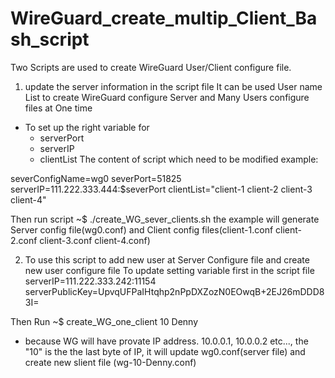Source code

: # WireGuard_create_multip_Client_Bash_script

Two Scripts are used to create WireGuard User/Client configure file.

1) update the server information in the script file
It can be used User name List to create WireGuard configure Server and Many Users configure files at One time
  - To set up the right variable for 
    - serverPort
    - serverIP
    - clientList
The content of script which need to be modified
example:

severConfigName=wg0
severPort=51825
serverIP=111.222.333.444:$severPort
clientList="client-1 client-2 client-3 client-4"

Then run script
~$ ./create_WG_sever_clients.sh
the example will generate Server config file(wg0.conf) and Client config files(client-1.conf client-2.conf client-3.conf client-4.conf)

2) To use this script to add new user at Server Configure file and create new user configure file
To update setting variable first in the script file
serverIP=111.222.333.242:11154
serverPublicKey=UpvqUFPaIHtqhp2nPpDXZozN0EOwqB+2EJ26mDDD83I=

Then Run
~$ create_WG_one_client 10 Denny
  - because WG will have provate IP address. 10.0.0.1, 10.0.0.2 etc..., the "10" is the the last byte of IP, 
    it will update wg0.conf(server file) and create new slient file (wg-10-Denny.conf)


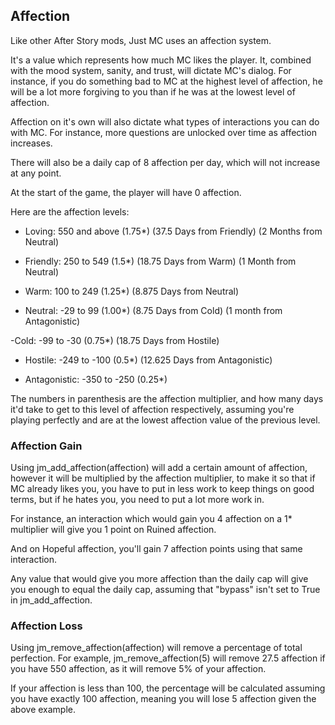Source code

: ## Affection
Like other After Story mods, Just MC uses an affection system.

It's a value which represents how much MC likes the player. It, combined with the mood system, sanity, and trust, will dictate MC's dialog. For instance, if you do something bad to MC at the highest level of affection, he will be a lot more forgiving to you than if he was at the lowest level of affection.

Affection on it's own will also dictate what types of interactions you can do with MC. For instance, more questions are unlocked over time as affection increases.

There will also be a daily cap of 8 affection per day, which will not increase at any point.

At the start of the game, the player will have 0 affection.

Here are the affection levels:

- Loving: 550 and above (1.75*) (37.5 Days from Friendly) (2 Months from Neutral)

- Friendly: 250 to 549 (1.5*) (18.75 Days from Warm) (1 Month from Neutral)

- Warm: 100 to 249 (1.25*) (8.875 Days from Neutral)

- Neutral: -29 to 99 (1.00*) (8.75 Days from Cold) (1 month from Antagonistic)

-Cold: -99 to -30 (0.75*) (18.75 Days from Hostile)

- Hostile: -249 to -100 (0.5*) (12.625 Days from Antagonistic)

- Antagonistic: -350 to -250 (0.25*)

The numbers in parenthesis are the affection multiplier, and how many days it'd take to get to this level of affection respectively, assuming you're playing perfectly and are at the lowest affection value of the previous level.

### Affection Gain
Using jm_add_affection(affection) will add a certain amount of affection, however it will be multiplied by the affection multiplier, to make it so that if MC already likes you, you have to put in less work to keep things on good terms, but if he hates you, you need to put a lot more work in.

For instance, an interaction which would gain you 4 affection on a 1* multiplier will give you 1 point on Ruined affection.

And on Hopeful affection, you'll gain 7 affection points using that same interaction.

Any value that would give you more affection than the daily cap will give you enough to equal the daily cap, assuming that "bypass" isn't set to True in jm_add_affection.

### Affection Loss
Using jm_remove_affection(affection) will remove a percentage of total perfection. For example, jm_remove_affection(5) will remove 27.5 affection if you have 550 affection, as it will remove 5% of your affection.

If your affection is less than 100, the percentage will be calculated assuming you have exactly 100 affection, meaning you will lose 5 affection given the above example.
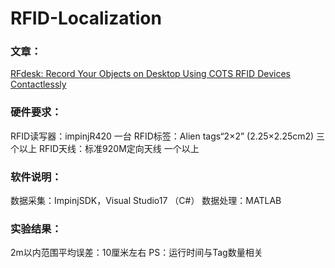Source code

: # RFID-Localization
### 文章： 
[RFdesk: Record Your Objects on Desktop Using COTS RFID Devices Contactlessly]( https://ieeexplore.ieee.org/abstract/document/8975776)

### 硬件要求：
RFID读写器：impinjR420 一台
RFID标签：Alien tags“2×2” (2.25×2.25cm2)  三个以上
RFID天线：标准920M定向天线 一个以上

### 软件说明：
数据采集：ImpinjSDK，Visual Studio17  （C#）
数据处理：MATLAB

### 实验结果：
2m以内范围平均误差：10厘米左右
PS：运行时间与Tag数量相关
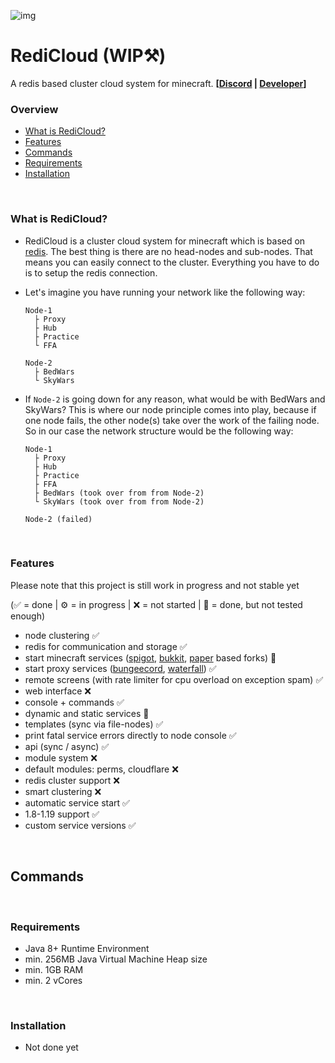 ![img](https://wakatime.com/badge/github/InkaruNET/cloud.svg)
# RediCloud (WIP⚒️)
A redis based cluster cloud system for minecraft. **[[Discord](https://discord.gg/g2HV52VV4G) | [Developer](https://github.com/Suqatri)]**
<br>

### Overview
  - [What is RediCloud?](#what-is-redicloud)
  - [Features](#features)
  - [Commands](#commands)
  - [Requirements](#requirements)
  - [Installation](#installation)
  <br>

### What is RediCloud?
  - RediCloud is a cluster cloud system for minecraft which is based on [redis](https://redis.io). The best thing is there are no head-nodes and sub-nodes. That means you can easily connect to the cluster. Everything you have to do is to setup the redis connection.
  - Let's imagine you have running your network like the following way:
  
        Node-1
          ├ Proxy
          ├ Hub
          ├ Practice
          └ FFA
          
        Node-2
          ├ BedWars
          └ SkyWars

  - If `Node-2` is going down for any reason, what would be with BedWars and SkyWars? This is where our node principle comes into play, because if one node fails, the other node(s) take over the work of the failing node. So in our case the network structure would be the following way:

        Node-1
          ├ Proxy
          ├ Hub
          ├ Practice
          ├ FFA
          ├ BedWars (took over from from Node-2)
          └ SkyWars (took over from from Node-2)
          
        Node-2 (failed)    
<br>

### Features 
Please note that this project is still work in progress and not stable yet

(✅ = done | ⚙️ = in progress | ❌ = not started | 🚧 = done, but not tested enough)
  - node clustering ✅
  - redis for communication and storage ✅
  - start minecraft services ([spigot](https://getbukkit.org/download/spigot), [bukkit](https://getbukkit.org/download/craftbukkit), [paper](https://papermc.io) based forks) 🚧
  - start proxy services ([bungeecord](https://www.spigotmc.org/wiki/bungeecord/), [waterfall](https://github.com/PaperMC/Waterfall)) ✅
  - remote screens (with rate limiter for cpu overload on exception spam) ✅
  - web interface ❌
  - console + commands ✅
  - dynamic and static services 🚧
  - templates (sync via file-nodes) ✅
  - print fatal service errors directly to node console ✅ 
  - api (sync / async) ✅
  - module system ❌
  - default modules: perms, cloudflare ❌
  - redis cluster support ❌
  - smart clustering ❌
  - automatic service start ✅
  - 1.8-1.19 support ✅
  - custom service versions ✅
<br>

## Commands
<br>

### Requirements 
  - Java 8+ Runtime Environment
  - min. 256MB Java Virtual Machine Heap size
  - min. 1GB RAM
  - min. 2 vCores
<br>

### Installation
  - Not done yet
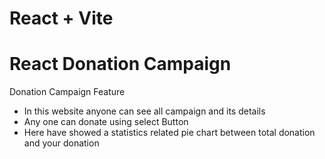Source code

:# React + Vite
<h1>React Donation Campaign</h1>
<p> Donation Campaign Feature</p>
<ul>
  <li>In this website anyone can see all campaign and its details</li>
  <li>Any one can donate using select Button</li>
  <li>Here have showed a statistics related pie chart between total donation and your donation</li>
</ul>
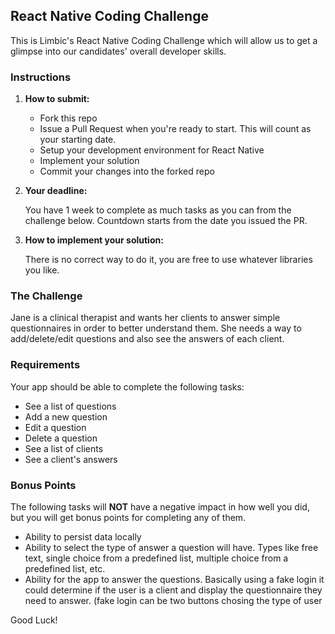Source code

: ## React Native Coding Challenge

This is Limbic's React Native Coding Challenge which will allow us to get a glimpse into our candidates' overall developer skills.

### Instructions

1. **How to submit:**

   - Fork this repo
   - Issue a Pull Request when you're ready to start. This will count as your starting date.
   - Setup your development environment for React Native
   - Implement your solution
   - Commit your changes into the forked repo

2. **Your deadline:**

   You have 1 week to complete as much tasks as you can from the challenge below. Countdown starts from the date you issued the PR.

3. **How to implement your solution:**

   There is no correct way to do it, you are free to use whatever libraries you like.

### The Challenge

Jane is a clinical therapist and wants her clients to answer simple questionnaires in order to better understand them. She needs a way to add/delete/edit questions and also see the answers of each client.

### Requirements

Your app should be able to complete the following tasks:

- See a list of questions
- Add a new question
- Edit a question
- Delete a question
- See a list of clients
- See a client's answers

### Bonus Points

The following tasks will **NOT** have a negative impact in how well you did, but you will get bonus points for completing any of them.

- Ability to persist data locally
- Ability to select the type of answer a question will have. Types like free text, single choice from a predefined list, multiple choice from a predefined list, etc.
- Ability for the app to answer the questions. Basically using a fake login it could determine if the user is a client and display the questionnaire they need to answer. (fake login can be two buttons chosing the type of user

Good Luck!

──────────────────────────────

▶ **What is being asked**: The response is to contain exactly the lines from the beginning of the data through the line containing "- Friendly: 250", both ends included, and nothing else; omit the pictures.

▶ **Answer for this exercise**:
Source code

: # WireGuard_create_multip_Client_Bash_script

Two Scripts are used to create WireGuard User/Client configure file.

1) update the server information in the script file
It can be used User name List to create WireGuard configure Server and Many Users configure files at One time
  - To set up the right variable for 
    - serverPort
    - serverIP
    - clientList
The content of script which need to be modified
example:

severConfigName=wg0
severPort=51825
serverIP=111.222.333.444:$severPort
clientList="client-1 client-2 client-3 client-4"

Then run script
~$ ./create_WG_sever_clients.sh
the example will generate Server config file(wg0.conf) and Client config files(client-1.conf client-2.conf client-3.conf client-4.conf)

2) To use this script to add new user at Server Configure file and create new user configure file
To update setting variable first in the script file
serverIP=111.222.333.242:11154
serverPublicKey=UpvqUFPaIHtqhp2nPpDXZozN0EOwqB+2EJ26mDDD83I=

Then Run
~$ create_WG_one_client 10 Denny
  - because WG will have provate IP address. 10.0.0.1, 10.0.0.2 etc..., the "10" is the the last byte of IP, 
    it will update wg0.conf(server file) and create new slient file (wg-10-Denny.conf)


Source code

: ## Affection
Like other After Story mods, Just MC uses an affection system.

It's a value which represents how much MC likes the player. It, combined with the mood system, sanity, and trust, will dictate MC's dialog. For instance, if you do something bad to MC at the highest level of affection, he will be a lot more forgiving to you than if he was at the lowest level of affection.

Affection on it's own will also dictate what types of interactions you can do with MC. For instance, more questions are unlocked over time as affection increases.

There will also be a daily cap of 8 affection per day, which will not increase at any point.

At the start of the game, the player will have 0 affection.

Here are the affection levels:

- Loving: 550 and above (1.75*) (37.5 Days from Friendly) (2 Months from Neutral)

- Friendly: 250 to 549 (1.5*) (18.75 Days from Warm) (1 Month from Neutral)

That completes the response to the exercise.